**Saved entries:**
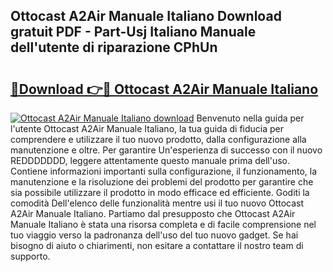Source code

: ## Ottocast A2Air Manuale Italiano Download gratuit PDF - Part-Usj Italiano Manuale dell'utente di riparazione CPhUn

# <h2><a href="http://dfftf2x.blite.top/?on=Ottocast+A2Air+Manuale+Italiano">🔗Download 👉🔴 Ottocast A2Air Manuale Italiano</a></h2>

[![Ottocast A2Air Manuale Italiano download](https://i.imgur.com/lujVjoI.png)](http://dfftf2x.blite.top/?on=Ottocast+A2Air+Manuale+Italiano)
Benvenuto nella guida per l'utente Ottocast A2Air Manuale Italiano, la tua guida di fiducia per comprendere e utilizzare il tuo nuovo prodotto, dalla configurazione alla manutenzione e oltre. Per garantire Un'esperienza di successo con il nuovo REDDDDDDD, leggere attentamente questo manuale prima dell'uso. Contiene informazioni importanti sulla configurazione, il funzionamento, la manutenzione e la risoluzione dei problemi del prodotto per garantire che sia possibile utilizzare il prodotto in modo efficace ed efficiente. Goditi la comodità Dell'elenco delle funzionalità mentre usi il tuo nuovo Ottocast A2Air Manuale Italiano. Partiamo dal presupposto che Ottocast A2Air Manuale Italiano è stata una risorsa completa e di facile comprensione nel tuo viaggio verso la padronanza dell'uso del tuo nuovo gadget. Se hai bisogno di aiuto o chiarimenti, non esitare a contattare il nostro team di supporto.
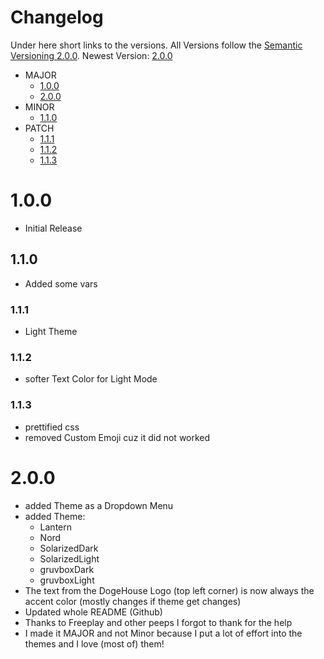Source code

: # Changelog

Under here short links to the versions. All Versions follow the [Semantic Versioning 2.0.0](https://semver.org).
Newest Version: [2.0.0](#200)

* MAJOR
    * [1.0.0](#100)
    * [2.0.0](#200)
* MINOR
    * [1.1.0](#110)
* PATCH
    * [1.1.1](#111)
    * [1.1.2](#112)
    * [1.1.3](#113)


# 1.0.0
* Initial Release

## 1.1.0
* Added some vars

### 1.1.1
* Light Theme

### 1.1.2
* softer Text Color for Light Mode

### 1.1.3
* prettified css
* removed Custom Emoji cuz it did not worked

# 2.0.0
* added Theme as a Dropdown Menu
* added Theme:
    * Lantern
    * Nord
    * SolarizedDark
    * SolarizedLight
    * gruvboxDark
    * gruvboxLight
* The text from the DogeHouse Logo (top left corner) is now always the accent color (mostly changes if theme get changes)
* Updated whole README (Github)
* Thanks to Freeplay and other peeps I forgot to thank for the help
* I made it MAJOR and not Minor because I put a lot of effort into the themes and I love (most of) them!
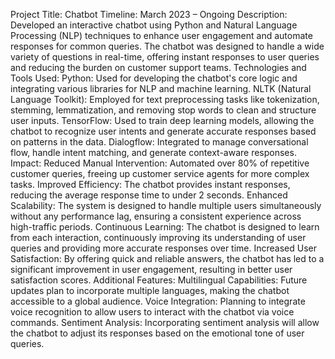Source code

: Project Title: Chatbot
Timeline: March 2023 – Ongoing
Description: Developed an interactive chatbot using Python and Natural Language Processing (NLP) techniques to enhance user engagement and automate responses for common queries. The chatbot was designed to handle a wide variety of questions in real-time, offering instant responses to user queries and reducing the burden on customer support teams.
Technologies and Tools Used:
Python: Used for developing the chatbot's core logic and integrating various libraries for NLP and machine learning.
NLTK (Natural Language Toolkit): Employed for text preprocessing tasks like tokenization, stemming, lemmatization, and removing stop words to clean and structure user inputs.
TensorFlow: Used to train deep learning models, allowing the chatbot to recognize user intents and generate accurate responses based on patterns in the data.
Dialogflow: Integrated to manage conversational flow, handle intent matching, and generate context-aware responses.
Impact:
Reduced Manual Intervention: Automated over 80% of repetitive customer queries, freeing up customer service agents for more complex tasks.
Improved Efficiency: The chatbot provides instant responses, reducing the average response time to under 2 seconds.
Enhanced Scalability: The system is designed to handle multiple users simultaneously without any performance lag, ensuring a consistent experience across high-traffic periods.
Continuous Learning: The chatbot is designed to learn from each interaction, continuously improving its understanding of user queries and providing more accurate responses over time.
Increased User Satisfaction: By offering quick and reliable answers, the chatbot has led to a significant improvement in user engagement, resulting in better user satisfaction scores.
Additional Features:
Multilingual Capabilities: Future updates plan to incorporate multiple languages, making the chatbot accessible to a global audience.
Voice Integration: Planning to integrate voice recognition to allow users to interact with the chatbot via voice commands.
Sentiment Analysis: Incorporating sentiment analysis will allow the chatbot to adjust its responses based on the emotional tone of user queries.
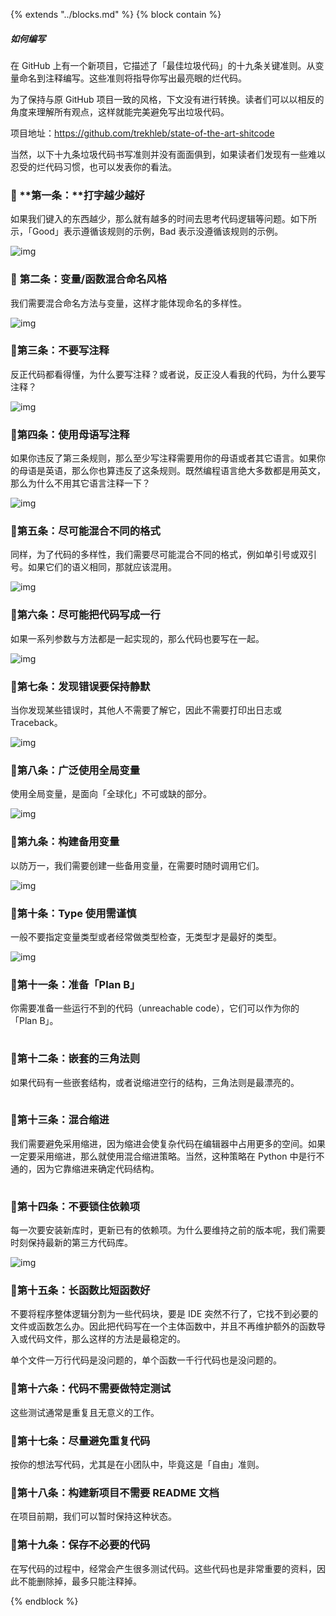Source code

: {%  extends "../blocks.md"  %}
{%  block contain  %}

##### 如何编写

在 GitHub 上有一个新项目，它描述了「最佳垃圾代码」的十九条关键准则。从变量命名到注释编写。这些准则将指导你写出最亮眼的烂代码。



为了保持与原 GitHub 项目一致的风格，下文没有进行转换。读者们可以以相反的角度来理解所有观点，这样就能完美避免写出垃圾代码。



项目地址：https://github.com/trekhleb/state-of-the-art-shitcode



当然，以下十九条垃圾代码书写准则并没有面面俱到，如果读者们发现有一些难以忍受的烂代码习惯，也可以发表你的看法。



### 💩 **第一条：****打字越少越好**



如果我们键入的东西越少，那么就有越多的时间去思考代码逻辑等问题。如下所示，「Good」表示遵循该规则的示例，Bad 表示没遵循该规则的示例。



![img](../assets/images/code1.png)



### 💩 **第二条：变量/函数混合命名风格**



我们需要混合命名方法与变量，这样才能体现命名的多样性。



![img](../assets/images/code2.png)



### 💩**第三条：不要写注释**



反正代码都看得懂，为什么要写注释？或者说，反正没人看我的代码，为什么要写注释？



![img](../assets/images/code3.png)



### 💩**第四条：使用母语写注释**



如果你违反了第三条规则，那么至少写注释需要用你的母语或者其它语言。如果你的母语是英语，那么你也算违反了这条规则。既然编程语言绝大多数都是用英文，那么为什么不用其它语言注释一下？



![img](../assets/images/code4.png)



### 💩**第五条：尽可能混合不同的格式**



同样，为了代码的多样性，我们需要尽可能混合不同的格式，例如单引号或双引号。如果它们的语义相同，那就应该混用。



![img](../assets/images/code5.png)



### 💩**第六条：尽可能把代码写成一行**



如果一系列参数与方法都是一起实现的，那么代码也要写在一起。



![img](../assets/images/code6.png)



### 💩**第七条：发现错误要保持静默**



当你发现某些错误时，其他人不需要了解它，因此不需要打印出日志或 Traceback。



![img](../assets/images/code7.png)



### 💩**第八条：广泛使用全局变量**



使用全局变量，是面向「全球化」不可或缺的部分。



![img](../assets/images/code9.png)



### 💩**第九条：构建备用变量**



以防万一，我们需要创建一些备用变量，在需要时随时调用它们。



![img](../assets/images/code10.png)



### 💩**第十条：Type 使用需谨慎**



一般不要指定变量类型或者经常做类型检查，无类型才是最好的类型。



![img](../assets/images/code11.png)



### 💩**第十一条：准备「Plan B」**



你需要准备一些运行不到的代码（unreachable code），它们可以作为你的「Plan B」。



![img](data:image/gif;base64,iVBORw0KGgoAAAANSUhEUgAAAAEAAAABCAYAAAAfFcSJAAAADUlEQVQImWNgYGBgAAAABQABh6FO1AAAAABJRU5ErkJggg==)



### 💩**第十二条：嵌套的三角法则**



如果代码有一些嵌套结构，或者说缩进空行的结构，三角法则是最漂亮的。



![img](data:image/gif;base64,iVBORw0KGgoAAAANSUhEUgAAAAEAAAABCAYAAAAfFcSJAAAADUlEQVQImWNgYGBgAAAABQABh6FO1AAAAABJRU5ErkJggg==)



### 💩**第十三条：混合缩进**



我们需要避免采用缩进，因为缩进会使复杂代码在编辑器中占用更多的空间。如果一定要采用缩进，那么就使用混合缩进策略。当然，这种策略在 Python 中是行不通的，因为它靠缩进来确定代码结构。



![img](data:image/gif;base64,iVBORw0KGgoAAAANSUhEUgAAAAEAAAABCAYAAAAfFcSJAAAADUlEQVQImWNgYGBgAAAABQABh6FO1AAAAABJRU5ErkJggg==)



### 💩**第十四条：不要锁住依赖项**



每一次要安装新库时，更新已有的依赖项。为什么要维持之前的版本呢，我们需要时刻保持最新的第三方代码库。



![img](../assets/images/code13.png)



### 💩**第十五条：长函数比短函数好**



不要将程序整体逻辑分割为一些代码块，要是 IDE 突然不行了，它找不到必要的文件或函数怎么办。因此把代码写在一个主体函数中，并且不再维护额外的函数导入或代码文件，那么这样的方法是最稳定的。



单个文件一万行代码是没问题的，单个函数一千行代码也是没问题的。



### 💩**第十六条：代码不需要做特定测试**



这些测试通常是重复且无意义的工作。



### 💩**第十七条：尽量避免重复代码**



按你的想法写代码，尤其是在小团队中，毕竟这是「自由」准则。



### 💩**第十八条：构建新项目不需要 README 文档**



在项目前期，我们可以暂时保持这种状态。



### 💩**第十九条：保存不必要的代码**



在写代码的过程中，经常会产生很多测试代码。这些代码也是非常重要的资料，因此不能删除掉，最多只能注释掉。

{%  endblock   %}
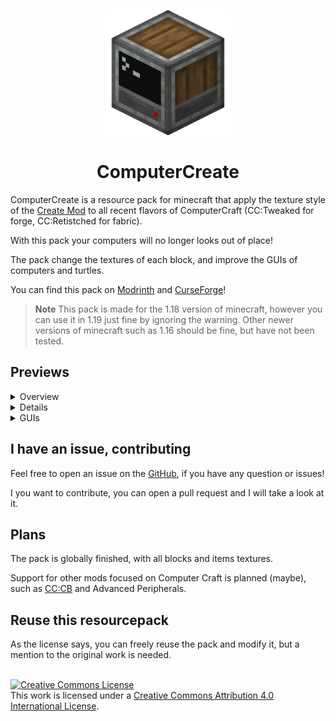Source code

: <p align=center><img src="docs/full_logo.png" width=200px></p>

<h1 align=center>ComputerCreate</h1>

ComputerCreate is a resource pack for minecraft that apply the texture style of the [Create Mod](https://modrinth.com/mod/create) to all recent flavors of ComputerCraft (CC:Tweaked for forge, CC:Retistched for fabric).

With this pack your computers will no longer looks out of place!

The pack change the textures of each block, and improve the GUIs of computers and turtles.

You can find this pack on [Modrinth](https://modrinth.com/resourcepack/computercreate) and [CurseForge](https://www.curseforge.com/minecraft/texture-packs/computercreate)!

> **Note**
> This pack is made for the 1.18 version of minecraft, however you can use it in 1.19 just fine by ignoring the warning.
> Other newer versions of minecraft such as 1.16 should be fine, but have not been tested.

## Previews

<details>
<summary> Overview </summary>
<br>

![](screenshots/Blocks%201.png)

![](screenshots/Blocks%202.png)

![Floppy disks](screenshots/Floppy%20disks.png)

![Coloured turtles](screenshots/Colored%20turtles.png)

</details>

<details>
<sumary> Examples </summary>
<br>

![GPS tower](screenshots/A%20GPS%20tower.png)

![Mining session](screenshots/Mining%20session%20with%20turtles.png)

![Train station](screenshots/A%20setup%20with%20train%20station.png)

</details>

<details>
<summary> GUIs </summary>

![Normal computer GUI](screenshots/Normal%20computer%20GUI.png)

![Advanced computer GUI](screenshots/Advanced%20computer%20GUI.png)

![Command computer GUI](screenshots/Command%20computer%20GUI.png)

![Normal turtle GUI](screenshots/Normal%20turtle%20GUI.png)

![Advanced turtle GUI](screenshots/Advanced%20turtle%20GUI.png)

</details>

## I have an issue, contributing

Feel free to open an issue on the [GitHub](https://github.com/ascpial/ComputerCreate), if you have any question or issues!

I you want to contribute, you can open a pull request and I will take a look at it.

## Plans

The pack is globally finished, with all blocks and items textures.

Support for other mods focused on Computer Craft is planned (maybe), such as [CC:CB](https://modrinth.com/mod/cccbridge) and Advanced Peripherals.

## Reuse this resourcepack

As the license says, you can freely reuse the pack and modify it, but a mention to the original work is needed.

<br> <a rel="license" href="http://creativecommons.org/licenses/by/4.0/"><img alt="Creative Commons License" style="border-width:0" src="https://i.creativecommons.org/l/by/4.0/88x31.png" /></a><br />This work is licensed under a <a rel="license" href="http://creativecommons.org/licenses/by/4.0/">Creative Commons Attribution 4.0 International License</a>.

**WORK ORDER:**
Beginning with the first line of the records and ending with the line that contains "[![Ottocast A2Air Manuale", reproduce every line exactly, omitting pictures and adding nothing.

**RESPONSE FOR THIS EXERCISE:**
Source code

: ## Ottocast A2Air Manuale Italiano Download gratuit PDF - Part-Usj Italiano Manuale dell'utente di riparazione CPhUn

# <h2><a href="http://dfftf2x.blite.top/?on=Ottocast+A2Air+Manuale+Italiano">🔗Download 👉🔴 Ottocast A2Air Manuale Italiano</a></h2>

[![Ottocast A2Air Manuale Italiano download](https://i.imgur.com/lujVjoI.png)](http://dfftf2x.blite.top/?on=Ottocast+A2Air+Manuale+Italiano)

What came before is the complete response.